ANOTHER DAY HAS BROKEN. I am awake but do not feel like stepping out of my bed, as usual. Everyday I wake up early, boil milk for my son and daughter, make coffee for the two of us and get ready by seven a.m., to face my daily grind. Every time, the thought flits by: Does it matter if I am late? What’ll happen if I get sick? They’ll manage, won’t they?


The thought of sickness makes me take a look at my fingers. I find the same difference between the fingers of the left hand and those of the right. No worsening in the past few days…
Or is there?
I am not so certain.
The left fingers are slender and they taper. The right fingers are thick at the joints and are blotchy. Whenever I notice them, the suspicion crosses my mind: maybe these are leprous changes .That stinking disease also starts with thickening of finger joints, I have heard.

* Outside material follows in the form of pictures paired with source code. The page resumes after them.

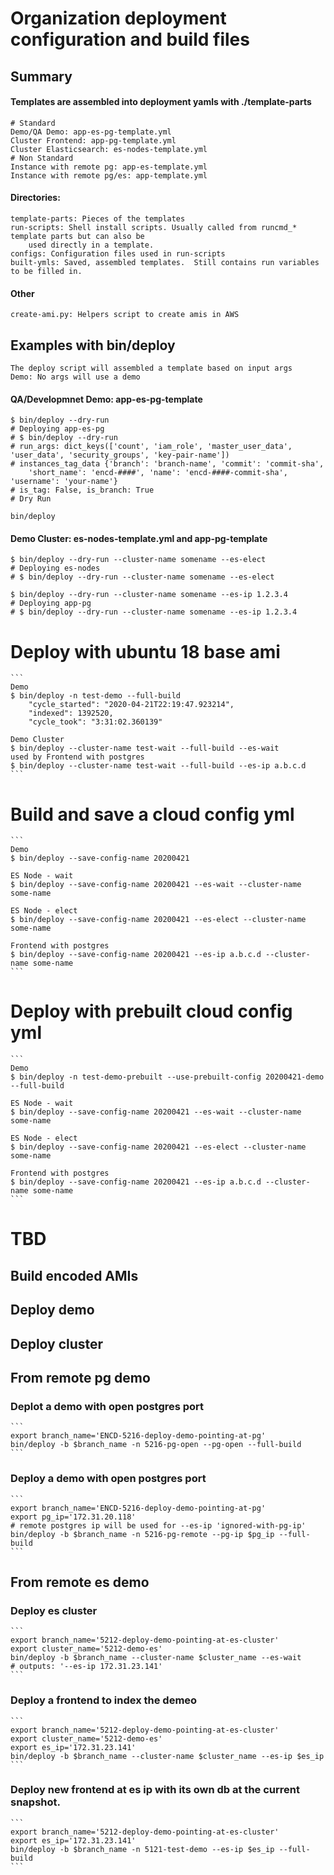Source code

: Organization deployment configuration and build files
=====================================================


## Summary
#### Templates are assembled into deployment yamls with ./template-parts
    # Standard
    Demo/QA Demo: app-es-pg-template.yml
    Cluster Frontend: app-pg-template.yml
    Cluster Elasticsearch: es-nodes-template.yml
    # Non Standard
    Instance with remote pg: app-es-template.yml
    Instance with remote pg/es: app-template.yml
#### Directories:
    template-parts: Pieces of the templates
    run-scripts: Shell install scripts. Usually called from runcmd_* template parts but can also be 
        used directly in a template.
    configs: Configuration files used in run-scripts
    built-ymls: Saved, assembled templates.  Still contains run variables to be filled in.
#### Other
    create-ami.py: Helpers script to create amis in AWS


## Examples with bin/deploy
    The deploy script will assembled a template based on input args
    Demo: No args will use a demo

#### QA/Developmnet Demo: app-es-pg-template
    $ bin/deploy --dry-run
    # Deploying app-es-pg
    # $ bin/deploy --dry-run
    # run_args: dict_keys(['count', 'iam_role', 'master_user_data', 'user_data', 'security_groups', 'key-pair-name'])
    # instances_tag_data {'branch': 'branch-name', 'commit': 'commit-sha', 
        'short_name': 'encd-####', 'name': 'encd-####-commit-sha', 'username': 'your-name'}
    # is_tag: False, is_branch: True
    # Dry Run

    bin/deploy


#### Demo Cluster: es-nodes-template.yml and app-pg-template
    $ bin/deploy --dry-run --cluster-name somename --es-elect
    # Deploying es-nodes
    # $ bin/deploy --dry-run --cluster-name somename --es-elect

    $ bin/deploy --dry-run --cluster-name somename --es-ip 1.2.3.4
    # Deploying app-pg
    # $ bin/deploy --dry-run --cluster-name somename --es-ip 1.2.3.4


# Deploy with ubuntu 18 base ami
    ```
    Demo
    $ bin/deploy -n test-demo --full-build
        "cycle_started": "2020-04-21T22:19:47.923214",
        "indexed": 1392520,
        "cycle_took": "3:31:02.360139"
    
    Demo Cluster
    $ bin/deploy --cluster-name test-wait --full-build --es-wait
    used by Frontend with postgres
    $ bin/deploy --cluster-name test-wait --full-build --es-ip a.b.c.d 
    ```

# Build and save a cloud config yml
    ```
    Demo
    $ bin/deploy --save-config-name 20200421 
   
    ES Node - wait
    $ bin/deploy --save-config-name 20200421 --es-wait --cluster-name some-name

    ES Node - elect
    $ bin/deploy --save-config-name 20200421 --es-elect --cluster-name some-name
    
    Frontend with postgres
    $ bin/deploy --save-config-name 20200421 --es-ip a.b.c.d --cluster-name some-name
    ```

# Deploy with prebuilt cloud config yml
    ```
    Demo
    $ bin/deploy -n test-demo-prebuilt --use-prebuilt-config 20200421-demo --full-build
   
    ES Node - wait
    $ bin/deploy --save-config-name 20200421 --es-wait --cluster-name some-name

    ES Node - elect
    $ bin/deploy --save-config-name 20200421 --es-elect --cluster-name some-name
    
    Frontend with postgres
    $ bin/deploy --save-config-name 20200421 --es-ip a.b.c.d --cluster-name some-name
    ```

# TBD
## Build encoded AMIs
## Deploy demo
## Deploy cluster

## From remote pg demo
### Deplot a demo with open postgres port
    ```
    export branch_name='ENCD-5216-deploy-demo-pointing-at-pg'
    bin/deploy -b $branch_name -n 5216-pg-open --pg-open --full-build
    ```

### Deploy a demo with open postgres port
    ```
    export branch_name='ENCD-5216-deploy-demo-pointing-at-pg'
    export pg_ip='172.31.20.118'
    # remote postgres ip will be used for --es-ip 'ignored-with-pg-ip'
    bin/deploy -b $branch_name -n 5216-pg-remote --pg-ip $pg_ip --full-build
    ```

## From remote es demo
### Deploy es cluster
    ```
    export branch_name='5212-deploy-demo-pointing-at-es-cluster'
    export cluster_name='5212-demo-es'
    bin/deploy -b $branch_name --cluster-name $cluster_name --es-wait
    # outputs: '--es-ip 172.31.23.141'
    ```

### Deploy a frontend to index the demeo
    ```
    export branch_name='5212-deploy-demo-pointing-at-es-cluster'
    export cluster_name='5212-demo-es'
    export es_ip='172.31.23.141'
    bin/deploy -b $branch_name --cluster-name $cluster_name --es-ip $es_ip
    ```

### Deploy new frontend at es ip with its own db at the current snapshot.
    ```
    export branch_name='5212-deploy-demo-pointing-at-es-cluster'
    export es_ip='172.31.23.141'
    bin/deploy -b $branch_name -n 5121-test-demo --es-ip $es_ip --full-build
    ```


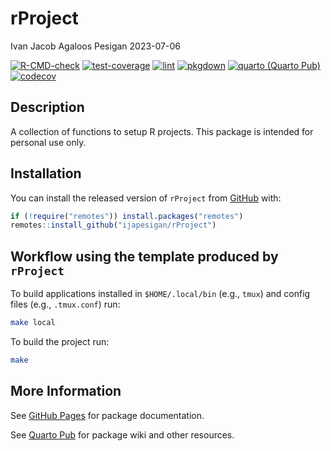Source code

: rProject
================
Ivan Jacob Agaloos Pesigan
2023-07-06

<!-- README.md is generated from README.Rmd. Please edit that file -->
<!-- badges: start -->

[![R-CMD-check](https://github.com/ijapesigan/rProject/workflows/R-CMD-check/badge.svg)](https://github.com/ijapesigan/rProject/actions)
[![test-coverage](https://github.com/ijapesigan/rProject/actions/workflows/test-coverage.yaml/badge.svg)](https://github.com/ijapesigan/rProject/actions/workflows/test-coverage.yaml)
[![lint](https://github.com/ijapesigan/rProject/actions/workflows/lint.yaml/badge.svg)](https://github.com/ijapesigan/rProject/actions/workflows/lint.yaml)
[![pkgdown](https://github.com/ijapesigan/rProject/actions/workflows/pkgdown-gh-pages.yaml/badge.svg)](https://github.com/ijapesigan/rProject/actions/workflows/pkgdown-gh-pages.yaml)
[![quarto (Quarto
Pub)](https://github.com/ijapesigan/rProject/actions/workflows/quarto-quarto-pub.yml/badge.svg)](https://github.com/ijapesigan/rProject/actions/workflows/quarto-quarto-pub.yml)
[![codecov](https://codecov.io/gh/ijapesigan/rProject/branch/main/graph/badge.svg)](https://codecov.io/gh/ijapesigan/rProject)
<!-- badges: end -->

## Description

A collection of functions to setup R projects. This package is intended
for personal use only.

## Installation

You can install the released version of `rProject` from
[GitHub](https://github.com/ijapesigan/rProject) with:

``` r
if (!require("remotes")) install.packages("remotes")
remotes::install_github("ijapesigan/rProject")
```

## Workflow using the template produced by `rProject`

To build applications installed in `$HOME/.local/bin` (e.g., `tmux`) and
config files (e.g., `.tmux.conf`) run:

``` bash
make local
```

To build the project run:

``` bash
make
```

## More Information

See [GitHub Pages](https://ijapesigan.github.io/rProject) for package
documentation.

See [Quarto Pub](https://ijapesigan.quarto.pub/rproject) for package
wiki and other resources.
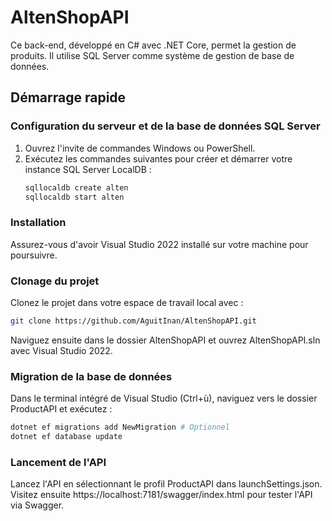 # AltenShopAPI

Ce back-end, développé en C# avec .NET Core, permet la gestion de produits. Il utilise SQL Server comme système de gestion de base de données.

## Démarrage rapide

### Configuration du serveur et de la base de données SQL Server

1. Ouvrez l'invite de commandes Windows ou PowerShell.
2. Exécutez les commandes suivantes pour créer et démarrer votre instance SQL Server LocalDB :
    ```bash
    sqllocaldb create alten
    sqllocaldb start alten
    ```

### Installation

Assurez-vous d'avoir Visual Studio 2022 installé sur votre machine pour poursuivre.

### Clonage du projet

Clonez le projet dans votre espace de travail local avec :

```bash
git clone https://github.com/AguitInan/AltenShopAPI.git
```

Naviguez ensuite dans le dossier AltenShopAPI et ouvrez AltenShopAPI.sln avec Visual Studio 2022.

### Migration de la base de données

Dans le terminal intégré de Visual Studio (Ctrl+ù), naviguez vers le dossier ProductAPI et exécutez :

```bash
dotnet ef migrations add NewMigration # Optionnel
dotnet ef database update
```

### Lancement de l'API

Lancez l'API en sélectionnant le profil ProductAPI dans launchSettings.json. Visitez ensuite https://localhost:7181/swagger/index.html pour tester l'API via Swagger.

I am scared of leprosy. I positively hate it. This town of Chittoor is teeming with those blighted hordes. I shudder when I think of it. This fellow has no fingers. That fellow has no nose. The other one’s arms are blotchy. Chi, chi, the whole leprous population of the country seems to have congregated here to beg. They are sure to infect the whole town. It would be a good riddance if they were all bundled up and burnt off!
I cannot say this out loud or the world is sure to scream ‘pity them…sympathize with them…what about your compassion?’
I have no compassion.
Will they burn me too, because of that?
Ah, these miserable fingers…these right hand fingers…so thick. Sometimes I am convinced that cooking is at the root of this entire problem. Mustard and green chilies splutter in hot oil and lunge straight on to my hands. Somehow my hand is right where the steam spouts out. I strain the boiling rice, and the scalding hot kanji makes a beeline onto my hand like iron filings marching to the magnet. When milk boils over, the rag to hold the hot dish is nowhere to be found. Scared of burning my hand, I hug the hot dish, the overflowing milk, and the stovetop, all three of them, in my anxiety.


Now I do it differently. I stand before the milk boiling-over, and think calmly, “Go, milk, go the way you wish to go and be damned, I don’t care!” If I find cold water handy, I sprinkle. If not, I just do nothing. The milk will boil over and flood the flame and good riddance!


I hate cooking. My mother never taught me how. A sophisticated lady, she was too enlightened and over-educated. Trivial skills like cooking had never bothered her, but she soaked up all the necessary rules needed for a high-class life!
But it was mother’s destiny to marry a luckless man. My dad worked for the government as a deputy collector for a long time and was never promoted. I am sure she yearned to shine as a collector’s wife. Ha, ha, ha, her enlightenment had no power over destiny! My dad didn’t take a lot of bribes but the few that he did take were detected and earned him a black mark. What could my wise mom do except be deeply hurt, as Julius Caesar was when he saw Brutus stab him! I personally think it is a good thing to be stabbed now and then, because your wisdom and Vedanta, they say, grow by these knocks!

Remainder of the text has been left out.